Failure to include these clauses results in the deduction being capped at the previous 15% level, even if the scheme is registered with the MPFA.
The IRD’s Enforcement Focus and Anti-Avoidance Risks
The IRD’s 2025-2026 Annual Plan, published in April 2025, identifies employer-sponsored retirement trusts as a “high-risk area” for tax avoidance. Specifically, the IRD will scrutinise:
- Back-to-back funding arrangements: Where an employer makes a contribution to an ORS trust and simultaneously borrows from the trust at a below-market rate. Under Section 61A of the IRO, this may be treated as a tax avoidance arrangement, with the deduction denied and the loan treated as a dividend distribution.
- Excessive contributions to defined benefit schemes: Where the actuarial certificate shows a funding ratio above 125%, the IRD will disallow the excess and may impose a penalty of up to 200% of the tax undercharged (Section 82A, IRO).
- Trusts with non-resident beneficiaries: If the trust deed permits contributions to be used for the benefit of non-employees (e.g., family members of the employee), the deduction is limited to the proportion of contributions attributable to the employee’s own benefit, as determined by the IRD under Section 16(1)(d)(iv).
Recent Court Decision: CIR v. Fortune Trust Limited [2025] HKCFI 432
In a landmark decision handed down on 15 March 2025, the Court of First Instance upheld the IRD’s denial of deductions for contributions made to a trust that was registered as an ORS but whose trust deed permitted the employer to direct the trustee to invest in the employer’s own shares. The court held that this arrangement violated the “independence of the trustee” requirement under Section 7(1)(a) of ORSO, and the contributions were therefore not deductible under Section 16(1)(d). This decision reinforces the need for a genuinely independent trustee—typically a licensed trust company under the Trustee Ordinance (Cap. 29)—and prohibits the use of a “directed trustee” structure where the employer retains investment control.

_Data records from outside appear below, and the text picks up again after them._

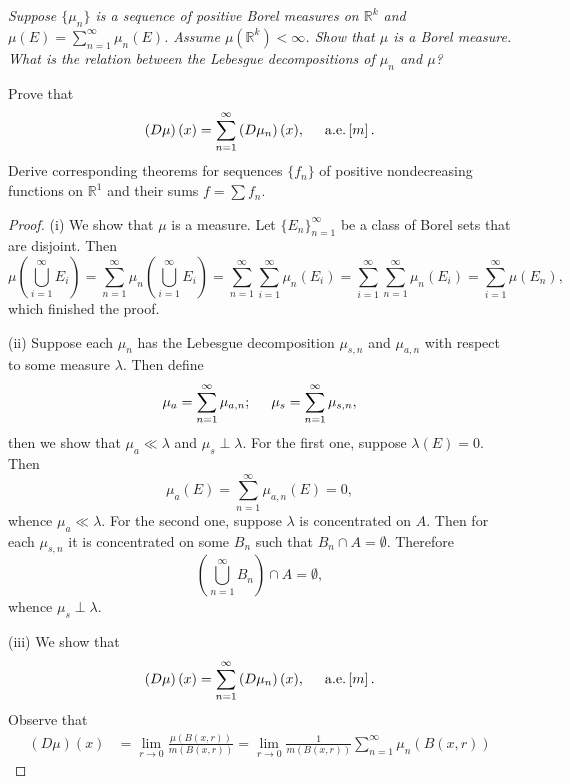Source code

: \begin{problem}\em
Suppose $\{\mu_n\}$ is a sequence of positive Borel measures on $\mathbb{R}^k$ and $\mu(E)=\sum_{n=1}^\infty\mu_n(E)$. Assume $\mu(\mathbb{R}^k)<\infty$. Show that $\mu$ is a Borel measure. What is the relation between the Lebesgue decompositions of $\mu_n$ and $\mu$?\par
Prove that 
$$
\left( D\mu \right) \left( x \right) =\sum_{n=1}^{\infty}{\left( D\mu _n \right) \left( x \right)},\hspace{0.5cm}\mathrm{a}.\mathrm{e}. \left[ m \right] .
$$
Derive corresponding theorems for sequences $\{f_n\}$ of positive nondecreasing functions on $\mathbb{R}^1$ and their sums $f=\sum f_n$.
\end{problem}
\begin{proof}
(i) We show that $\mu$ is a measure. Let $\{E_n\}_{n=1}^\infty$ be a class of Borel sets that are disjoint. Then 
$$
\mu \left( \bigcup_{i=1}^{\infty}{E_i} \right) =\sum_{n=1}^{\infty}{\mu _n\left( \bigcup_{i=1}^{\infty}{E_i} \right)}=\sum_{n=1}^{\infty}{\sum_{i=1}^{\infty}{\mu _n\left( E_i \right)}}=\sum_{i=1}^{\infty}{\sum_{n=1}^{\infty}{\mu _n\left( E_i \right)}}=\sum_{i=1}^{\infty}{\mu \left( E_n \right)},
$$
which finished the proof.\par
(ii) Suppose each $\mu_n$ has the Lebesgue decomposition $\mu_{s,n}$ and $\mu_{a,n}$ with respect to some measure $\lambda$. Then define 
$$
\mu _a=\sum_{n=1}^{\infty}{\mu _{a,n}};\hspace{0.5cm}\mu _s=\sum_{n=1}^{\infty}{\mu _{s,n}},
$$
then we show that $\mu_a\ll\lambda$ and $\mu_s\perp\lambda$. For the first one, suppose $\lambda(E)=0$. Then 
$$
\mu _a\left( E \right) =\sum_{n=1}^{\infty}{\mu _{a,n}\left( E \right)}=0,
$$
whence $\mu_a\ll\lambda$. For the second one, suppose $\lambda$ is concentrated on $A$. Then for each $\mu_{s,n}$ it is concentrated on some $B_n$ such that $B_n\cap A=\emptyset$. Therefore 
$$
\left( \bigcup_{n=1}^{\infty}{B_n} \right) \cap A=\emptyset ,
$$
whence $\mu_s\perp\lambda$.\par
(iii) We show that 
$$
\left( D\mu \right) \left( x \right) =\sum_{n=1}^{\infty}{\left( D\mu _n \right) \left( x \right)},\hspace{0.5cm}\mathrm{a}.\mathrm{e}. \left[ m \right] .
$$
Observe that 
$$
\begin{aligned}
\left( D\mu \right) \left( x \right) &=\lim_{r\rightarrow 0} \frac{\mu \left( B\left( x,r \right) \right)}{m\left( B\left( x,r \right) \right)}=\lim_{r\rightarrow 0} \frac{1}{m\left( B\left( x,r \right) \right)}\sum_{n=1}^{\infty}{\mu _n\left( B\left( x,r \right) \right)}

\end{aligned}$$
\end{proof}
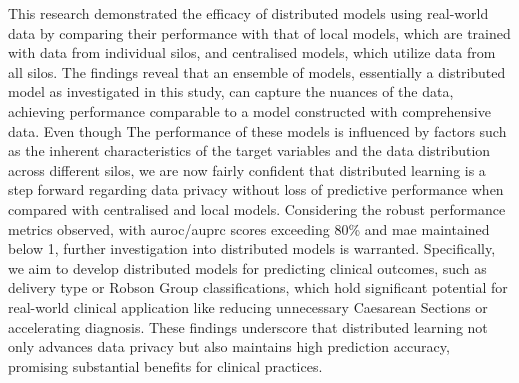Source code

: 
This research demonstrated the efficacy of distributed models using real-world data by comparing their performance with that of local models, which are trained with data from individual silos, and centralised models, which utilize data from all silos. The findings reveal that an ensemble of models, essentially a distributed model as investigated in this study, can capture the nuances of the data, achieving performance comparable to a model constructed with comprehensive data. Even though The performance of these models is influenced by factors such as the inherent characteristics of the target variables and the data distribution across different silos, we are now fairly confident that distributed learning is a step forward regarding data privacy without loss of predictive performance when compared with centralised and local models.
Considering the robust performance metrics observed, with \ac{auroc}/\ac{auprc} scores exceeding 80\% and \ac{mae} maintained below 1, further investigation into distributed models is warranted. Specifically, we aim to develop distributed models for predicting clinical outcomes, such as delivery type or Robson Group classifications, which hold significant potential for real-world clinical application like reducing unnecessary Caesarean Sections or accelerating diagnosis. These findings underscore that distributed learning not only advances data privacy but also maintains high prediction accuracy, promising substantial benefits for clinical practices.

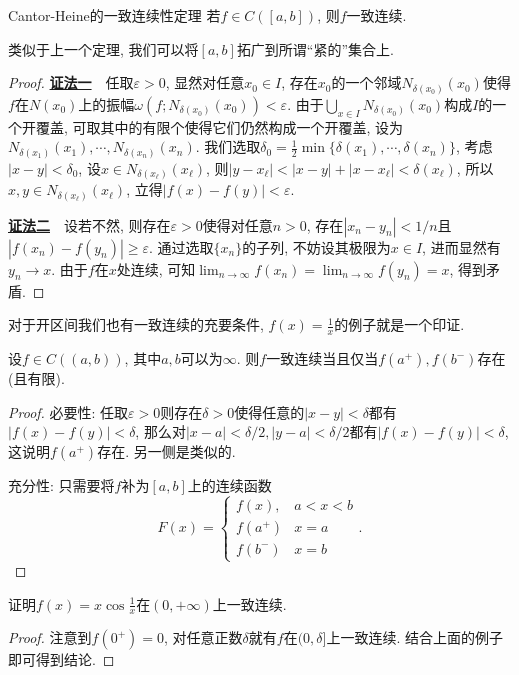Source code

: \begin{theorem}{Cantor-Heine的一致连续性定理}
	若$f \in C([a,b])$, 则$f$一致连续. 
\end{theorem}
\begin{remark}
	类似于上一个定理, 我们可以将$[a,b]$拓广到所谓“紧的”集合上. 
\end{remark}
\begin{proof}
	\underline{\textbf{证法一}}~~任取$\varepsilon >0$, 显然对任意$x_0 \in I$, 存在$x_0$的一个邻域$N_{\delta(x_0)}(x_0)$使得$f$在$N(x_0)$上的振幅$\omega (f;N_{\delta(x_0)}(x_0)) <\varepsilon$. 由于$\bigcup_{x \in I} N_{\delta(x_0)}(x_0)$构成$I$的一个开覆盖, 可取其中的有限个使得它们仍然构成一个开覆盖, 设为$N_{\delta (x_1)}(x_1), \cdots ,N_{\delta (x_n)}(x_n)$. 我们选取$\delta _0 = \frac{1}{2}\min \{ \delta (x_1),\cdots ,\delta (x_n) \}$, 考虑$|x-y|<\delta _0$, 设$x \in N_{\delta (x_{\ell})}(x_{\ell})$, 则$|y-x_{\ell}| < |x-y|+|x-x_{\ell}|<\delta (x_{\ell})$, 所以$x,y \in N_{\delta (x_{\ell})}(x_{\ell})$, 立得$|f(x)-f(y)|<\varepsilon$. 
	
	\underline{\textbf{证法二}}~~设若不然, 则存在$\varepsilon >0$使得对任意$n >0$, 存在$|x_n-y_n|<1/n$且$|f(x_n)-f(y_n)| \geq \varepsilon$. 通过选取$\{ x_n \}$的子列, 不妨设其极限为$x \in I$, 进而显然有$y_n \to x$. 由于$f$在$x$处连续, 可知$\lim_{n\to \infty} f(x_n) = \lim_{n\to \infty} f(y_n) = x$, 得到矛盾. 
\end{proof}

对于开区间我们也有一致连续的充要条件, $f(x)=\frac{1}{x}$的例子就是一个印证. 

\begin{proposition}{} \label{pro:kdqujmuhyivilmxu}
	设$f \in C((a,b))$, 其中$a,b$可以为$\infty$. 则$f$一致连续当且仅当$f(a^+),f(b^-)$存在(且有限). 
\end{proposition}
\begin{proof}
	必要性: 任取$\varepsilon >0$则存在$\delta >0$使得任意的$|x-y|<\delta$都有$|f(x)-f(y)|<\delta$, 那么对$|x-a|<\delta /2, |y-a|<\delta /2$都有$|f(x)-f(y)|<\delta$, 这说明$f(a^+)$存在. 另一侧是类似的. 
	
	充分性: 只需要将$f$补为$[a,b]$上的连续函数$$F(x)=\begin{cases}
 f(x), & a<x<b \\
 f(a^+) & x=a \\
 f(b^-) & x=b
\end{cases}.$$
\end{proof}

\begin{example}
	证明$f(x)=x\cos \frac{1}{x}$在$(0,+\infty)$上一致连续. 
\end{example}
\begin{proof}
	注意到$f(0^+)=0$, 对任意正数$\delta$就有$f$在$(0,\delta ]$上一致连续. 结合上面的例子即可得到结论. 
\end{proof}

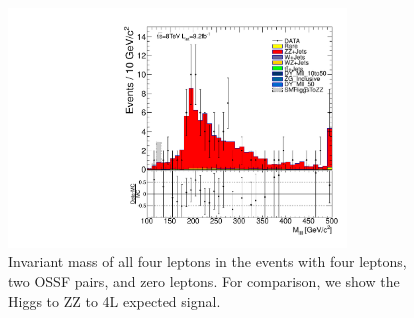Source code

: \begin{figure}[h!]
\begin{center}
\includegraphics[width=0.8\textwidth]{plots/h_Four_invm4l_2OSSF.pdf}
\caption{Invariant mass of all four leptons in the events with four leptons, two OSSF pairs, and zero leptons. 
For comparison, we show the Higgs to ZZ to 4L expected signal.}
\label{fig:L4OSSF2Mass4L}
\end{center}
\end{figure}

Actionable Takeaways for Trustees and Advisors
- Review existing trust deeds for the three mandatory clauses (irrevocability, anti-alienation, funding ratio) by 31 March 2026 to qualify for the enhanced 25% deduction for the 2025-2026 year of assessment.
- For cross-border groups, obtain a certificate of residence (Form IR1313A) for the Hong Kong employer before claiming the deduction for contributions on behalf of PRC-resident employees, to avoid double taxation and PRC IIT exposure.
- Ensure the trust’s actuarial certificate for defined benefit schemes is updated annually and does not show a funding ratio exceeding 125%, as the IRD has confirmed it will audit all defined benefit ORS trusts in the 2025-2026 filing cycle.
- Avoid back-to-back lending arrangements between the employer and the trust; if a loan is necessary, structure it at arm’s length with a written loan agreement and interest at the Hong Kong prime rate plus 200 bps, as per the IRD’s safe harbour in DIPN No. 56.
- Engage a Hong Kong-licensed trust company as the sole trustee, not a BVI or Cayman entity with a Hong Kong co-trustee, to comply with the “independence of the trustee” requirement affirmed in CIR v. Fortune Trust Limited [2025] HKCFI 432.